**To do**.
Where does the word "closed" occur in the data below? Copy each line that holds it.

=-=-=

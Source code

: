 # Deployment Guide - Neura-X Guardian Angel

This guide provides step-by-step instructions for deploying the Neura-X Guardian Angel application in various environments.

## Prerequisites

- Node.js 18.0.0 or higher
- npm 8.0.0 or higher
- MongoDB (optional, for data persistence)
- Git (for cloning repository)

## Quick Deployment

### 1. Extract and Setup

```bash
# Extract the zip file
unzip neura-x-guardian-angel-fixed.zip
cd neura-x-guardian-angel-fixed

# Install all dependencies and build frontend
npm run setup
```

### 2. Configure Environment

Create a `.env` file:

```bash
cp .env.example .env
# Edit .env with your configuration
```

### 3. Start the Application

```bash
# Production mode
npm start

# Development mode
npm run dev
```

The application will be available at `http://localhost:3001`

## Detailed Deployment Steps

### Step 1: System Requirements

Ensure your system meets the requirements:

=-=-=

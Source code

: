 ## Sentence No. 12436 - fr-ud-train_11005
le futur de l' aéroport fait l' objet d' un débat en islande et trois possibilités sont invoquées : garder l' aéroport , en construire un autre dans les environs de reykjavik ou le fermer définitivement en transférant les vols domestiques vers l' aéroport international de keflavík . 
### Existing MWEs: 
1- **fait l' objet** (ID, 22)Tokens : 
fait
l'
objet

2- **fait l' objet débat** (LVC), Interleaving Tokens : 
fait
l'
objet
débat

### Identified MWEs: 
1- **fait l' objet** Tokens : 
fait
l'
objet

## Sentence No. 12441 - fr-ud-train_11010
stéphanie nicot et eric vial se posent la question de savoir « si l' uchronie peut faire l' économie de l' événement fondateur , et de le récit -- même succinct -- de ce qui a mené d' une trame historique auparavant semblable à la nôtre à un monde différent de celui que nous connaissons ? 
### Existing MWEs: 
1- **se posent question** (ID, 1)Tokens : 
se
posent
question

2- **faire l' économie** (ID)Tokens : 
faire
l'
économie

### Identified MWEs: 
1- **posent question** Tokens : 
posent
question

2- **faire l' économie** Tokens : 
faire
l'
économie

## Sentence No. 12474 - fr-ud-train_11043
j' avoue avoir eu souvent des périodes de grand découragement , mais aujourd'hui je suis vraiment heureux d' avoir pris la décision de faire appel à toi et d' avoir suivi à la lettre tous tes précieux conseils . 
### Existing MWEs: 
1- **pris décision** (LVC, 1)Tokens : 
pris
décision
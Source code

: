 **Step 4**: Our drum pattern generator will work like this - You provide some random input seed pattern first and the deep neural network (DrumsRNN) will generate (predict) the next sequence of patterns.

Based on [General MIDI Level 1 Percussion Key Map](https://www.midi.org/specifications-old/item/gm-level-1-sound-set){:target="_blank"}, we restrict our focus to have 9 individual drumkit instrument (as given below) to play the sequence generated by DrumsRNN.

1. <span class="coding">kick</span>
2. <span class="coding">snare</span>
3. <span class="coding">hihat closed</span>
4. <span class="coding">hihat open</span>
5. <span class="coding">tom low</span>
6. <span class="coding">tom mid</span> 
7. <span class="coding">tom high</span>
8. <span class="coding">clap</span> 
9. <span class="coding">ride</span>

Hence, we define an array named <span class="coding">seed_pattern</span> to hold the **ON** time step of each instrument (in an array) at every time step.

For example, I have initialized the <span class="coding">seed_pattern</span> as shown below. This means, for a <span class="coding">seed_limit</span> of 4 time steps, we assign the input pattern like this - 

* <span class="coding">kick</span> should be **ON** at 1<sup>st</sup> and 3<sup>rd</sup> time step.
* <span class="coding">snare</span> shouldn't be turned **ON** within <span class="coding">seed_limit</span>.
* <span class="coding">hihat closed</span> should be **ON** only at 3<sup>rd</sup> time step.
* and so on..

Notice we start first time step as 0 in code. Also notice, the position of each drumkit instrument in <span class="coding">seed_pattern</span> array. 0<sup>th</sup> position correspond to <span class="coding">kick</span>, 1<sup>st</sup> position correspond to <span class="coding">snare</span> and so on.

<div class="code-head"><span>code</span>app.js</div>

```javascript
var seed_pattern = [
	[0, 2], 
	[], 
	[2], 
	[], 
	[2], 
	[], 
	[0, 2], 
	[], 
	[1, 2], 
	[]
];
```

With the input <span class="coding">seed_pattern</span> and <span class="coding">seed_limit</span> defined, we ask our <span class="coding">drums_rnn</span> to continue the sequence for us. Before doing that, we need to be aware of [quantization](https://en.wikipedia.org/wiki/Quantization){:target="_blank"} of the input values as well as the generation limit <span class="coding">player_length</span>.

=-=-=

**Written answer**.
3. <span class="coding">hihat closed</span>
* <span class="coding">hihat closed</span> should be **ON** only at 3<sup>rd</sup> time step.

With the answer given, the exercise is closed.